• _Activity_
Give the number of lines in these entries that contain the string "contains", with no further comment.

┌────────

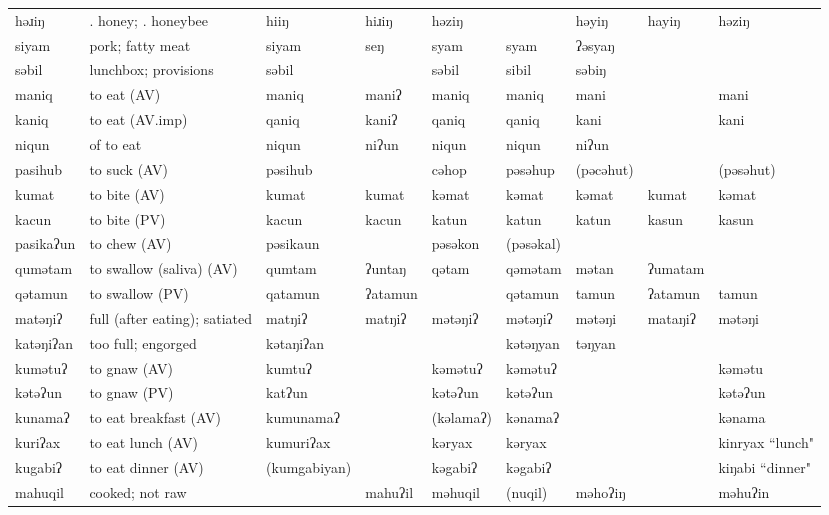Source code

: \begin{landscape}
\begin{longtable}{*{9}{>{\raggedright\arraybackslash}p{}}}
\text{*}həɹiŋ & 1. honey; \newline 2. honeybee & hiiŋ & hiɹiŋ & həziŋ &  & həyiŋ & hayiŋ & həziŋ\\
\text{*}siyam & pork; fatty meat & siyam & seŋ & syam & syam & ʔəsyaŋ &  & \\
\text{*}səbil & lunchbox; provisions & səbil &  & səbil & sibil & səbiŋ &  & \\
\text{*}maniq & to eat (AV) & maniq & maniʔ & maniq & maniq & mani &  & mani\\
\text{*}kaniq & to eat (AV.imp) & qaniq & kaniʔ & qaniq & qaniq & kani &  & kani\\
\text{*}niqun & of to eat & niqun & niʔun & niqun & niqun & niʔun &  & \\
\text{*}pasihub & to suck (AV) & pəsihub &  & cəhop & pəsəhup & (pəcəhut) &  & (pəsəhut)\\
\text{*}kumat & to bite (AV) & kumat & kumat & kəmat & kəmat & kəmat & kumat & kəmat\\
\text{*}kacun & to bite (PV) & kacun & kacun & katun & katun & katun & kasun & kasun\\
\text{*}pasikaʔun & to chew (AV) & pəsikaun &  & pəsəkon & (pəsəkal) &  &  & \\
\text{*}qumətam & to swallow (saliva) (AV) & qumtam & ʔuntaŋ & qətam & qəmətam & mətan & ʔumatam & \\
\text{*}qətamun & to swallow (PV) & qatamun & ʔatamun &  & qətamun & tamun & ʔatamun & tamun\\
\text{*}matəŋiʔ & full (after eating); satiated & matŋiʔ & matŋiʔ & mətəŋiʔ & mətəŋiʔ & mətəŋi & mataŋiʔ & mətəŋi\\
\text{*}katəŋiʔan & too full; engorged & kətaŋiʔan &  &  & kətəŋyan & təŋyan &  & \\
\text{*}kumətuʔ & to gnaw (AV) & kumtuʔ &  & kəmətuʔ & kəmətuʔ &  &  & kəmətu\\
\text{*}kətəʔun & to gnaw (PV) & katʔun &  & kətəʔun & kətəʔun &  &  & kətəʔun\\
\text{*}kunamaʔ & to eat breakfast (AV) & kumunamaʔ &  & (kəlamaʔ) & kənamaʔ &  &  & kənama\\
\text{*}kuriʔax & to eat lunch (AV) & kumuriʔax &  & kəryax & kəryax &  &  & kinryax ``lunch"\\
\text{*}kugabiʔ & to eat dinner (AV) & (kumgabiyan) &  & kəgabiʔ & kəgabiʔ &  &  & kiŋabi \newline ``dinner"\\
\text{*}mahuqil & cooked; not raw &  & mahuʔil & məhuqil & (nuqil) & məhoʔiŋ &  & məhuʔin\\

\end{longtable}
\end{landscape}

└────────
┌────────

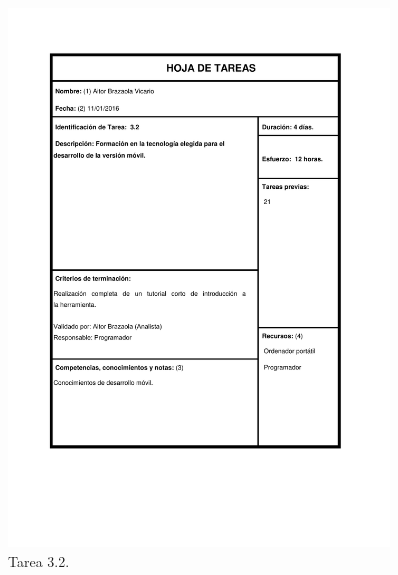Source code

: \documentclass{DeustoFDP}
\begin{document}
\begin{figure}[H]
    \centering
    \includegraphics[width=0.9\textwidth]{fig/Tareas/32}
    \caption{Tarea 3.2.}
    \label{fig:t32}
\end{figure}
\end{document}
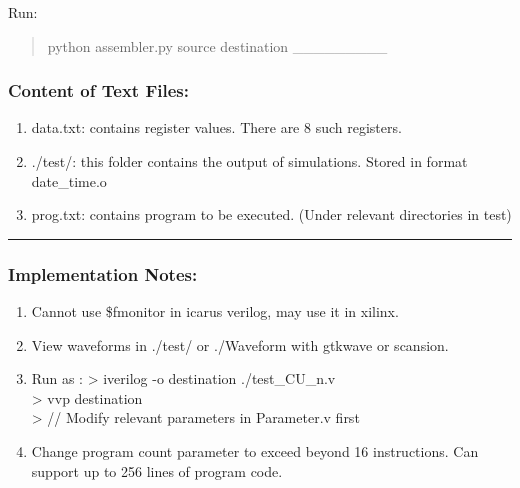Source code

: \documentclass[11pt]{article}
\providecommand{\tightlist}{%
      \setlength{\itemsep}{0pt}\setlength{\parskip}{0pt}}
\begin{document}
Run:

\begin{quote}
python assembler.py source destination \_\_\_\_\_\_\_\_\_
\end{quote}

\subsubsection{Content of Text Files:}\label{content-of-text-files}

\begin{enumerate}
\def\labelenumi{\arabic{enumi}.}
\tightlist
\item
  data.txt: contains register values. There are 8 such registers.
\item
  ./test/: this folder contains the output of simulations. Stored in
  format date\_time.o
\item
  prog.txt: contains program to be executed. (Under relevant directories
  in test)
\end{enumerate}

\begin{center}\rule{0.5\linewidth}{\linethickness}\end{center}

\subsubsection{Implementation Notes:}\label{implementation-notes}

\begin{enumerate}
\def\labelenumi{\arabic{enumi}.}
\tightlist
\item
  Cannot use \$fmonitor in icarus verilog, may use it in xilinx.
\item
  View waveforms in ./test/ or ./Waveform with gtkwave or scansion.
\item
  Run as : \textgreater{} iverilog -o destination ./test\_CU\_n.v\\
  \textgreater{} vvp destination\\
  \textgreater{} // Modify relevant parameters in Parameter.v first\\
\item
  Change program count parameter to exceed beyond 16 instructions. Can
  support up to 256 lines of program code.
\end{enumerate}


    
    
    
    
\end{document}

└────────

• _Result of this task_
3